Last week, Sherwin-Williams announced its intention to acquire BASF’s Brazilian architectural paints business for $1.15 billion. The deal is slated for completion in the second half of 2025, pending customary closing conditions and Brazilian regulatory approval. With a market capitalization of $88.55 billion and an overall Financial Health score of "GOOD" from InvestingPro, the company appears well-positioned for this expansion. Sherwin-Williams plans to finance this all-cash transaction through a mix of existing cash, liquidity from current facilities, and new debt. The company anticipates its net leverage will remain within its target range of 2.0 to 2.5 times.
Sherwin-Williams’ CEO Heidi Petz commented on the acquisition, noting that the Suvinil brand, which is part of the BASF business, will be "highly complementary" to Sherwin-Williams. She cited Suvinil’s strong brand recognition, its broad distribution network, which includes paint stores and regional home centers, and the potential for sales acceleration and cost synergies as key benefits of the acquisition.

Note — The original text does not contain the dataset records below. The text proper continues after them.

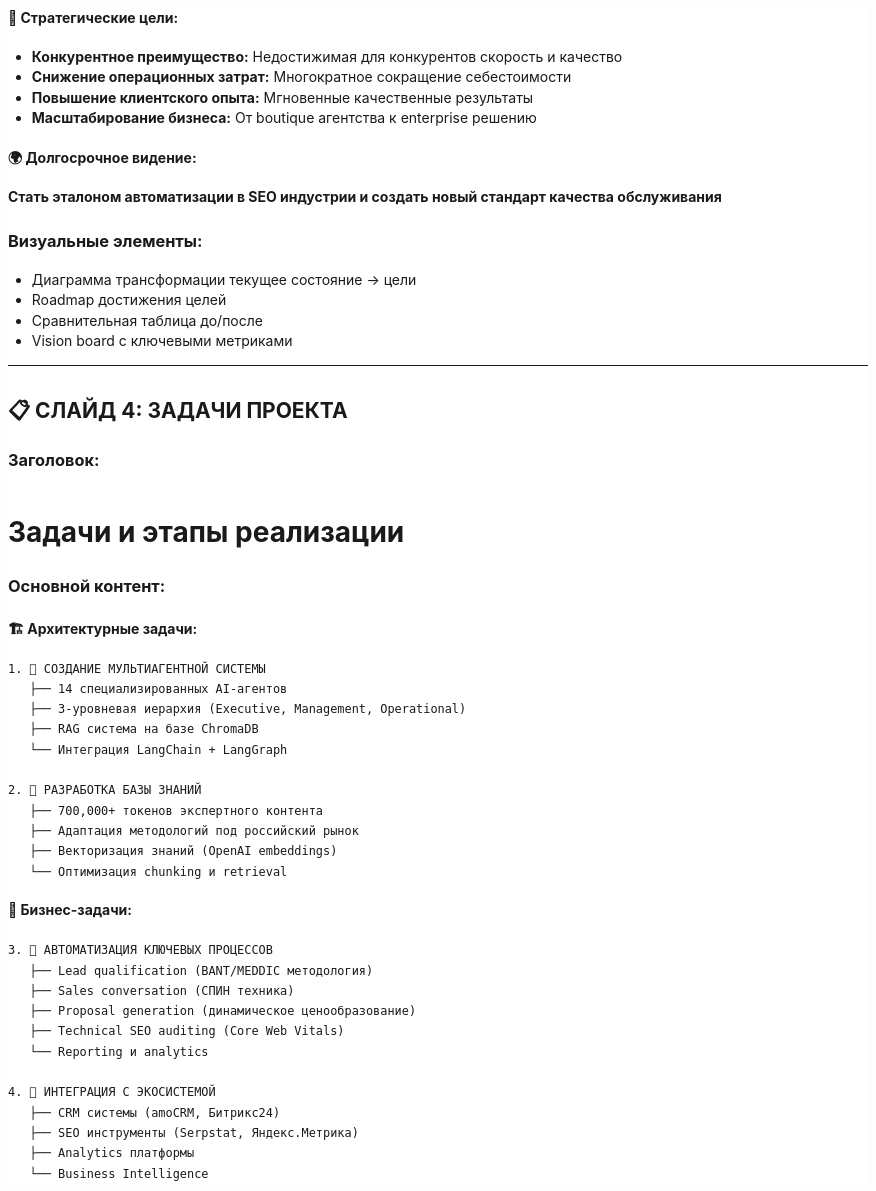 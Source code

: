 #### **🚀 Стратегические цели:**
- **Конкурентное преимущество:** Недостижимая для конкурентов скорость и качество
- **Снижение операционных затрат:** Многократное сокращение себестоимости
- **Повышение клиентского опыта:** Мгновенные качественные результаты
- **Масштабирование бизнеса:** От boutique агентства к enterprise решению

#### **🌍 Долгосрочное видение:**
**Стать эталоном автоматизации в SEO индустрии и создать новый стандарт качества обслуживания**

### **Визуальные элементы:**
- Диаграмма трансформации текущее состояние → цели
- Roadmap достижения целей
- Сравнительная таблица до/после
- Vision board с ключевыми метриками

---

## 📋 СЛАЙД 4: ЗАДАЧИ ПРОЕКТА

### **Заголовок:**
# Задачи и этапы реализации

### **Основной контент:**

#### **🏗️ Архитектурные задачи:**
```
1. 🤖 СОЗДАНИЕ МУЛЬТИАГЕНТНОЙ СИСТЕМЫ
   ├── 14 специализированных AI-агентов
   ├── 3-уровневая иерархия (Executive, Management, Operational)
   ├── RAG система на базе ChromaDB
   └── Интеграция LangChain + LangGraph

2. 🧠 РАЗРАБОТКА БАЗЫ ЗНАНИЙ
   ├── 700,000+ токенов экспертного контента
   ├── Адаптация методологий под российский рынок
   ├── Векторизация знаний (OpenAI embeddings)
   └── Оптимизация chunking и retrieval
```

#### **💼 Бизнес-задачи:**
```
3. 🎯 АВТОМАТИЗАЦИЯ КЛЮЧЕВЫХ ПРОЦЕССОВ
   ├── Lead qualification (BANT/MEDDIC методология)
   ├── Sales conversation (СПИН техника)
   ├── Proposal generation (динамическое ценообразование)
   ├── Technical SEO auditing (Core Web Vitals)
   └── Reporting и analytics

4. 🔗 ИНТЕГРАЦИЯ С ЭКОСИСТЕМОЙ
   ├── CRM системы (amoCRM, Битрикс24)
   ├── SEO инструменты (Serpstat, Яндекс.Метрика)
   ├── Analytics платформы
   └── Business Intelligence
```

Citi’s analysis sees the expansion into the Latin American market as a positive move for Sherwin-Williams, although it acknowledges that investors may have concerns regarding the company’s currently limited exposure to the region and the challenging operational environment in Brazil. Despite these potential reservations, Citi’s renewed coverage reflects confidence in Sherwin-Williams’ strategic direction and market positioning.
In other recent news, Sherwin-Williams reported its fourth-quarter 2024 earnings, with an earnings per share (EPS) of $2.09, slightly exceeding analysts’ expectations of $2.07. However, the company’s revenue for the quarter was $5.3 billion, falling short of the anticipated $5.33 billion. The company announced its acquisition of BASF’s Brazilian architectural paint business for $1.15 billion, a move seen as a strategic expansion in Brazil. KeyBanc analysts maintained a Sector Weight rating for Sherwin-Williams, highlighting the fair valuation of the acquisition and anticipating cost synergies. Meanwhile, Moody’s (NYSE:MCO) confirmed that the acquisition would not impact Sherwin-Williams’ credit rating. RBC Capital Markets lowered its price target for Sherwin-Williams to $415 from $438, despite maintaining an Outperform rating, citing conservative guidance for the coming years. Sherwin-Williams anticipates generating significant free cash flow in the next two years, which will aid in managing its debt and investment plans. The company plans to open 80-100 new stores in 2025, reflecting its continued growth strategy despite a challenging market environment.